#### INPUT DATA

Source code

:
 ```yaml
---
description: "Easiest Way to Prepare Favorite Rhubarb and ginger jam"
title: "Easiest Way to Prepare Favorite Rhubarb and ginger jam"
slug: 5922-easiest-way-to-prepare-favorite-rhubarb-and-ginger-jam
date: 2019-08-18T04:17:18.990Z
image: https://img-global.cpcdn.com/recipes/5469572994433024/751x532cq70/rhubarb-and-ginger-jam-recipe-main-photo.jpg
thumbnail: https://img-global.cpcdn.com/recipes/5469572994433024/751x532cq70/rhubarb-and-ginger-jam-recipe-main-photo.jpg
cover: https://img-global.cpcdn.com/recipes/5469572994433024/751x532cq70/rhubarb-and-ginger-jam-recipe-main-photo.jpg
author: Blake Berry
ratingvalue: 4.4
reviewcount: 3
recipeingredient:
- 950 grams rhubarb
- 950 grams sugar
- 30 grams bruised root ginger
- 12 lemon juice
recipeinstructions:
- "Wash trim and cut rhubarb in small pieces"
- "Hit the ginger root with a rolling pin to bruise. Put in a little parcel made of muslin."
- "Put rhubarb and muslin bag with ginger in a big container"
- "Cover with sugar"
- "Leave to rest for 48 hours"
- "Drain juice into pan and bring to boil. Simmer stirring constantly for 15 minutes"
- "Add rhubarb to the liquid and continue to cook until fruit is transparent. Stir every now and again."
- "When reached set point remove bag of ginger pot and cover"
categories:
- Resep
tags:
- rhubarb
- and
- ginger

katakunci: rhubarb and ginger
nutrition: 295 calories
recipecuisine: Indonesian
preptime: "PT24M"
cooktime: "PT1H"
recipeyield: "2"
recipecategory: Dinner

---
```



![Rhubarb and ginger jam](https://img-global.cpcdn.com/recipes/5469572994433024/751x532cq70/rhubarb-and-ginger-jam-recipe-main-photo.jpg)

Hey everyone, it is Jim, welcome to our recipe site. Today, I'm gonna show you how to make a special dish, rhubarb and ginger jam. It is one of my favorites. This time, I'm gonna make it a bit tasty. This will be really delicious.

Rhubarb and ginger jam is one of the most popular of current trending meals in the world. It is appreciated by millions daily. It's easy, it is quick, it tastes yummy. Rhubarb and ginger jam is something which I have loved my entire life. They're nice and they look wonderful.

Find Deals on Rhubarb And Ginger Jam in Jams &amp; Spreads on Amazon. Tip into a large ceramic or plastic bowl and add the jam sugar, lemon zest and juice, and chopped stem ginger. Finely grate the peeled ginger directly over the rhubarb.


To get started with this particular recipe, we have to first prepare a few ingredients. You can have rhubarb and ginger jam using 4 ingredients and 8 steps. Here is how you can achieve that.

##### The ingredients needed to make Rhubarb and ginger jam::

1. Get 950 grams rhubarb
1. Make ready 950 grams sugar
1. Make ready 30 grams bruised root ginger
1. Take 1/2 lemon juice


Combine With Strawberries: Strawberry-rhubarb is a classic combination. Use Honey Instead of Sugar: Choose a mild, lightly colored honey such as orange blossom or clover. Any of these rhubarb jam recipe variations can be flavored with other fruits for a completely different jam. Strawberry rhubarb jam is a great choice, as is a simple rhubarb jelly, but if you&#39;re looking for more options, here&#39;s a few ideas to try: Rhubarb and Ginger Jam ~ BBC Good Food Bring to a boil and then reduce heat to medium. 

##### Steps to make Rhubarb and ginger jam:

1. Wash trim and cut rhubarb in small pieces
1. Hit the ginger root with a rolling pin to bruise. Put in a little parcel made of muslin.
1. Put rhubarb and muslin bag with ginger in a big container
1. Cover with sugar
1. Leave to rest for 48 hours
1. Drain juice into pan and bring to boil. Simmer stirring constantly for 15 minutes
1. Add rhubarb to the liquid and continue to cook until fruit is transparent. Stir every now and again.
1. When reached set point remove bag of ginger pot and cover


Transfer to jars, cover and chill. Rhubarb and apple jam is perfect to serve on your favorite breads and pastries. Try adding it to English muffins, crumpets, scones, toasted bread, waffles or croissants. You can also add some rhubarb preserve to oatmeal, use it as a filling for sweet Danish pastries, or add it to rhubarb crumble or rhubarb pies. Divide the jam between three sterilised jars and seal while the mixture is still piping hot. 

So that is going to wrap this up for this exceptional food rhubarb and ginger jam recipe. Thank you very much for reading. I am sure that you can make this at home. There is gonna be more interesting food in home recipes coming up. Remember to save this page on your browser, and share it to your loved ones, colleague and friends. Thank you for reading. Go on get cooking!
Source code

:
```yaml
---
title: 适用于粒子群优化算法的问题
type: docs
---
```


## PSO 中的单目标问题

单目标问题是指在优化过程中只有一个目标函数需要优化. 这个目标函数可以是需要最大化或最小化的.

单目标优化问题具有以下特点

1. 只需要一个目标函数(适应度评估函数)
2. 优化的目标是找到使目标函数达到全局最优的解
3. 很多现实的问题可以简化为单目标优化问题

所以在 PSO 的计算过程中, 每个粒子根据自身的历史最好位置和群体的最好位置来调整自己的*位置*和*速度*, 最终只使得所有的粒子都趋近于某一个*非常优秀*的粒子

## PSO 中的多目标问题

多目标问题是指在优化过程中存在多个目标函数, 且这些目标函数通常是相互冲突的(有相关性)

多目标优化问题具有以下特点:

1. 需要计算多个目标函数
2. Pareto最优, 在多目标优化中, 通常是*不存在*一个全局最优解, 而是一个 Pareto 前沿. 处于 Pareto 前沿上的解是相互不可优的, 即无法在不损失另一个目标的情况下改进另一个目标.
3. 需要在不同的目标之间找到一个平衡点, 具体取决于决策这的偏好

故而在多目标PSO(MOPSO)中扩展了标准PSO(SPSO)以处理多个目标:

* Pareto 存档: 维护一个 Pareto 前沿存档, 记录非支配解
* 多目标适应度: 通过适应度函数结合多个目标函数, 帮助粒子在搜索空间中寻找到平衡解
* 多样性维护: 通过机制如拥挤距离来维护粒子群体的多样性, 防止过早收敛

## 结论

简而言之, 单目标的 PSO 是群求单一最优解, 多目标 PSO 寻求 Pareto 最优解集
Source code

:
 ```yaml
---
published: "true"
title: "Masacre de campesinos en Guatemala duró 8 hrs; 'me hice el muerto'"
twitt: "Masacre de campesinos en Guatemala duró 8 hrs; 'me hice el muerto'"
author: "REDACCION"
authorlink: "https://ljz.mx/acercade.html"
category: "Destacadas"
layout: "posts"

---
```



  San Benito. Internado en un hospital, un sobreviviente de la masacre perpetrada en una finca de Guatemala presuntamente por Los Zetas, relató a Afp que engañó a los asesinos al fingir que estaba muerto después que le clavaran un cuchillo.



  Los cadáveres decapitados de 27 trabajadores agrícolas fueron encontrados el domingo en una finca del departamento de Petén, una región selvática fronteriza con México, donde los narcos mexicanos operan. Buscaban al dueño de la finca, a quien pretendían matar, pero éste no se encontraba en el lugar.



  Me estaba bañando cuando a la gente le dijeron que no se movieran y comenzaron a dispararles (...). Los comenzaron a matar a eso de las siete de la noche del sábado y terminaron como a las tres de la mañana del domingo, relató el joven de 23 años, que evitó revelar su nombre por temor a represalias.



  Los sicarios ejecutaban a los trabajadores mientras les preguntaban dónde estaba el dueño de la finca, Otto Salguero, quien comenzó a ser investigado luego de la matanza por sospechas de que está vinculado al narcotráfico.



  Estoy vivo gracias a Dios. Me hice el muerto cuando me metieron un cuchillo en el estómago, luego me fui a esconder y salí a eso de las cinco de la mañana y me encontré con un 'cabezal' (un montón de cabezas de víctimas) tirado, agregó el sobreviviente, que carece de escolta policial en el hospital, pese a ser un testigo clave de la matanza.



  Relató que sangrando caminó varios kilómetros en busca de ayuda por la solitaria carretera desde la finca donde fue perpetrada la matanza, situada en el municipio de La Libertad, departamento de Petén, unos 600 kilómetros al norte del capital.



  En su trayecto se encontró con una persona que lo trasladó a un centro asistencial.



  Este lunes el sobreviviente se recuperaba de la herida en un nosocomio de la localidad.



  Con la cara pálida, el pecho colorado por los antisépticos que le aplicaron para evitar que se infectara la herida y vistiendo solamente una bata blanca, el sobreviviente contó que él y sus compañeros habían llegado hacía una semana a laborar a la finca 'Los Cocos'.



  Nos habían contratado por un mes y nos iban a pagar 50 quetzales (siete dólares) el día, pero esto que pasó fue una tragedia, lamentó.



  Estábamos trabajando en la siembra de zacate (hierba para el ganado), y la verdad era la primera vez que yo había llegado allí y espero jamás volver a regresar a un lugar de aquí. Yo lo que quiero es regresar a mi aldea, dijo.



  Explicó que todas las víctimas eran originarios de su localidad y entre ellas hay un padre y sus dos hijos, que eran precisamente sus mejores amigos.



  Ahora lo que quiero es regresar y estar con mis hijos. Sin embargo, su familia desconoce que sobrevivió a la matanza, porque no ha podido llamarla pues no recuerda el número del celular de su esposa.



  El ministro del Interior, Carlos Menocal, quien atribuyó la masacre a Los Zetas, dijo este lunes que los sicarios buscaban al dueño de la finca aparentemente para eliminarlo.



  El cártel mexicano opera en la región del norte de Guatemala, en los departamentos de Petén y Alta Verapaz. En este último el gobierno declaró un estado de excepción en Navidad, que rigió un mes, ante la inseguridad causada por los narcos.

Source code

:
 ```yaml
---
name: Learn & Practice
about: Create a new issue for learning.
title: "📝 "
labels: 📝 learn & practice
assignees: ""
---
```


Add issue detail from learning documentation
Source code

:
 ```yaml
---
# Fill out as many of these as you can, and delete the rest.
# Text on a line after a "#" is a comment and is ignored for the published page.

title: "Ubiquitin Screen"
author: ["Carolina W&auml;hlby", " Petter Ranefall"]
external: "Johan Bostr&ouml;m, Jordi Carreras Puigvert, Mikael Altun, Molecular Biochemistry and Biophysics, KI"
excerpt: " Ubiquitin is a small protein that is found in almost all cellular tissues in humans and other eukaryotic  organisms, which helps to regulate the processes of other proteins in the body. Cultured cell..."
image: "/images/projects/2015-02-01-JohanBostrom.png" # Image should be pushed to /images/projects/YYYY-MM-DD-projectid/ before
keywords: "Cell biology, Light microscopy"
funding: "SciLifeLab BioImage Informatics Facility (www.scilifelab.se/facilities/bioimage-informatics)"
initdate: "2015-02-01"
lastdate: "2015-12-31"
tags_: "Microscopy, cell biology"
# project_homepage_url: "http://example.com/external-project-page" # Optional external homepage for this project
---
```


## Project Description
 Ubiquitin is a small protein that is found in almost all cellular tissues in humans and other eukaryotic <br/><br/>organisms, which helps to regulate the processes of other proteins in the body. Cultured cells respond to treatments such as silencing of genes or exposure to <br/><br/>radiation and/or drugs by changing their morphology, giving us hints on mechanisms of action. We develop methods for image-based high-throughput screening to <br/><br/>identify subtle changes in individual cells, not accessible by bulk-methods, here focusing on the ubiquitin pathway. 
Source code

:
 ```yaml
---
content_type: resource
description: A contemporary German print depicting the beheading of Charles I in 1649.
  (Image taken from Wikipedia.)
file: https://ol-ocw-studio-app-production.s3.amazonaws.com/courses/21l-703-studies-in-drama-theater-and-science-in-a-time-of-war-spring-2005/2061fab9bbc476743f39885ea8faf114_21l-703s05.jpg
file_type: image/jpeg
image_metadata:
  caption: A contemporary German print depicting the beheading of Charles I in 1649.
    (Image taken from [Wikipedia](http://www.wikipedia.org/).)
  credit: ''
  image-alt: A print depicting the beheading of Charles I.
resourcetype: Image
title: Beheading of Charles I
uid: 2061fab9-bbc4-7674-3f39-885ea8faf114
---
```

########

WHAT IS REQUIRED:
Could you retype exactly the lines above, starting at the line that contains "Combine With Strawberries: Strawberry-rhubarb" and ending at the line that contains "Transfer to jars, cover", and nothing more?

SOLUTION TO THIS TASK:
Combine With Strawberries: Strawberry-rhubarb is a classic combination. Use Honey Instead of Sugar: Choose a mild, lightly colored honey such as orange blossom or clover. Any of these rhubarb jam recipe variations can be flavored with other fruits for a completely different jam. Strawberry rhubarb jam is a great choice, as is a simple rhubarb jelly, but if you&#39;re looking for more options, here&#39;s a few ideas to try: Rhubarb and Ginger Jam ~ BBC Good Food Bring to a boil and then reduce heat to medium. 

##### Steps to make Rhubarb and ginger jam:

1. Wash trim and cut rhubarb in small pieces
1. Hit the ginger root with a rolling pin to bruise. Put in a little parcel made of muslin.
1. Put rhubarb and muslin bag with ginger in a big container
1. Cover with sugar
1. Leave to rest for 48 hours
1. Drain juice into pan and bring to boil. Simmer stirring constantly for 15 minutes
1. Add rhubarb to the liquid and continue to cook until fruit is transparent. Stir every now and again.
1. When reached set point remove bag of ginger pot and cover


Transfer to jars, cover and chill. Rhubarb and apple jam is perfect to serve on your favorite breads and pastries. Try adding it to English muffins, crumpets, scones, toasted bread, waffles or croissants. You can also add some rhubarb preserve to oatmeal, use it as a filling for sweet Danish pastries, or add it to rhubarb crumble or rhubarb pies. Divide the jam between three sterilised jars and seal while the mixture is still piping hot. 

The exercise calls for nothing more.